Despite holding wages down, Rishi Sunak has a new found concern for living standards. It's not fair, he explained, to force people to buy electric cars and rip out old boilers for heat pumps. The state, he argued, should not be making consumer choices by putting taxes on meat and increasing levies on flights. And it is far too much to expect hard-pressed land lords to take responsibility for the energy efficiency of the homes they let out. Sunak is hoping that by posing as Mr Money Saver while warding off the nannying tendencies of an overweening state will score him some political points. He asserted that these were "hard choices", and taken in the round they don't mean the government are abandoning net zero by 2050. Rather, as a world leader in emissions reduction (forgetting, on purpose, that Britain exported its emissions to China and the Pacific Rim when it outsourced manufacturing there decades ago) we can afford to ease up a little.
It's all a load of rubbish, isn't it? There was never any plan to tax meat. The state was never going to limit the number of lone car journeys. Households ere not going to have seven bins. It's all a lie.
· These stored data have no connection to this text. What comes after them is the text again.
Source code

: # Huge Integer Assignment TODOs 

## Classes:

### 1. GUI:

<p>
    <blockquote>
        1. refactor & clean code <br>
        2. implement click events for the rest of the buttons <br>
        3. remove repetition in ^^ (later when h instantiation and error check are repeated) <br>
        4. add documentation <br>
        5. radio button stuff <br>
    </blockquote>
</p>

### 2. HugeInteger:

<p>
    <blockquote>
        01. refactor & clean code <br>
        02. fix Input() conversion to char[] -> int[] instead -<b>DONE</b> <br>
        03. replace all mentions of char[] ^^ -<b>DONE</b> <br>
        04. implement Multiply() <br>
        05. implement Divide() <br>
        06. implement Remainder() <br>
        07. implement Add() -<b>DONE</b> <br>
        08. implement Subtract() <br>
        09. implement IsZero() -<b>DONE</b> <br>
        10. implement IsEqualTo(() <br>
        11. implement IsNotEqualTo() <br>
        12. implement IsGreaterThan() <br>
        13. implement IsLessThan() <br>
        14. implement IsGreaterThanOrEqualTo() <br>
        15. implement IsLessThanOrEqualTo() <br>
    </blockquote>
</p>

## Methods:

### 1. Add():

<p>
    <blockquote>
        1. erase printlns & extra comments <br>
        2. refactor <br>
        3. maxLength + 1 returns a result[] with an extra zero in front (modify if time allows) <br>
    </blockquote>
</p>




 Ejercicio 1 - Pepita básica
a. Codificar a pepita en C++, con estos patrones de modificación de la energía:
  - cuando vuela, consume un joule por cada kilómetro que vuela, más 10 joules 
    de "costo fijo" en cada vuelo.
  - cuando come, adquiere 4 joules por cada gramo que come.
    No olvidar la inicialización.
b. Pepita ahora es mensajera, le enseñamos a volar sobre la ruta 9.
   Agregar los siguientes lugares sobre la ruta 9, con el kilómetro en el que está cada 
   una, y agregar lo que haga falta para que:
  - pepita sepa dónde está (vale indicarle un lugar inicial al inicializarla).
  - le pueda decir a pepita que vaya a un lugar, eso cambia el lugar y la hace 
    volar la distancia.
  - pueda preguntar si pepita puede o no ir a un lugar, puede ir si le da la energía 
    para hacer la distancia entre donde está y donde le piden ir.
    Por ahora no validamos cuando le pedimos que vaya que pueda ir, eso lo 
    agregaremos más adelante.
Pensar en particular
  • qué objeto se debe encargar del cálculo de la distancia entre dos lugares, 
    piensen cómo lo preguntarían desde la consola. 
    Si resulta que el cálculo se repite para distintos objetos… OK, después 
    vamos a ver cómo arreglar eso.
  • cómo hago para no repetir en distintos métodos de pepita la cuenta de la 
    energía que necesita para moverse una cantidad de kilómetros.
While the announcement that extra grants will be available for boiler replacement, the rest of Sunak's speech is twaddle. So egregious, so bad it was that even Labour were forced to do an opposition and say it would keep the old targets. That's as good as saying to Ford et al not to bother changing their plans, because they know too that Starmer in Number 10 is a dead cert. Why then has Sunak decided to rip up years of planning and make Britain, once again, the laughing stock of economic policy wonks and a "how not to" case study for global business coverage?
It comes back to the politics, at the end of it. The Tories' links with and funding by fossil fuel capital is long-standing, and remains the case. In 2022-23, the party received donations of £3.5m from this quarter. And those are the publicly declared ones. How much cash went through the dining clubs? Delaying the steps toward net zero protects the domestic fuel market for them a little while longer, but this is not the primary consideration. As forecast, the Tories' narrow win at the Uxbridge by-election offered a glimmer of hope. Perhaps if they and their media allies can drive a wedge between the "green crap" and Britain's hard-pressed motorists, the punters might overlook the horrors of the last 13 years and vote to keep petrol costs down and their communities ultra-low emission zone-free. I suppose it's a strategy. With the polls offering no hope and Sunak's personal ratings approaching those enjoyed by his predecessor, where else to go? Though to repackage Liz Truss's "ideas" 48 hours after her ridiculous speech and underlining the point that the Tories are running on vapours so quickly was a bit of a surprise.
Any serious green modernisation project has to be state-led. It cannot be left to hoping that consumers will make the right choice, which is how Sunak is choosing to cover his inaction. But putting the politics first and gambling that this is going to win over new supporters is wishful thinking. When Sunak trailed his anti-Green pitch in July, it excited no one but the Tory editorials. There is no public desire to go slower on green measures, and the main take away for anyone looking at this askance is the government, yet again, is not taking climate change and environmental crisis seriously. It appears Sunak and most senior Tories cannot grasp that car owners are also people with other interests and concerns, and one of them happens to be not burning the planet to a crisp. Sunak has more or less opened the gate and invited the Greens in to take away as many former Tory voters they can carry. He's reinforced his impressive out-of-touch scores, and told the public - particularly younger people - that the main threat to their way of life counts for nothing. Have we reached the floor of Tory support? We're about to find out.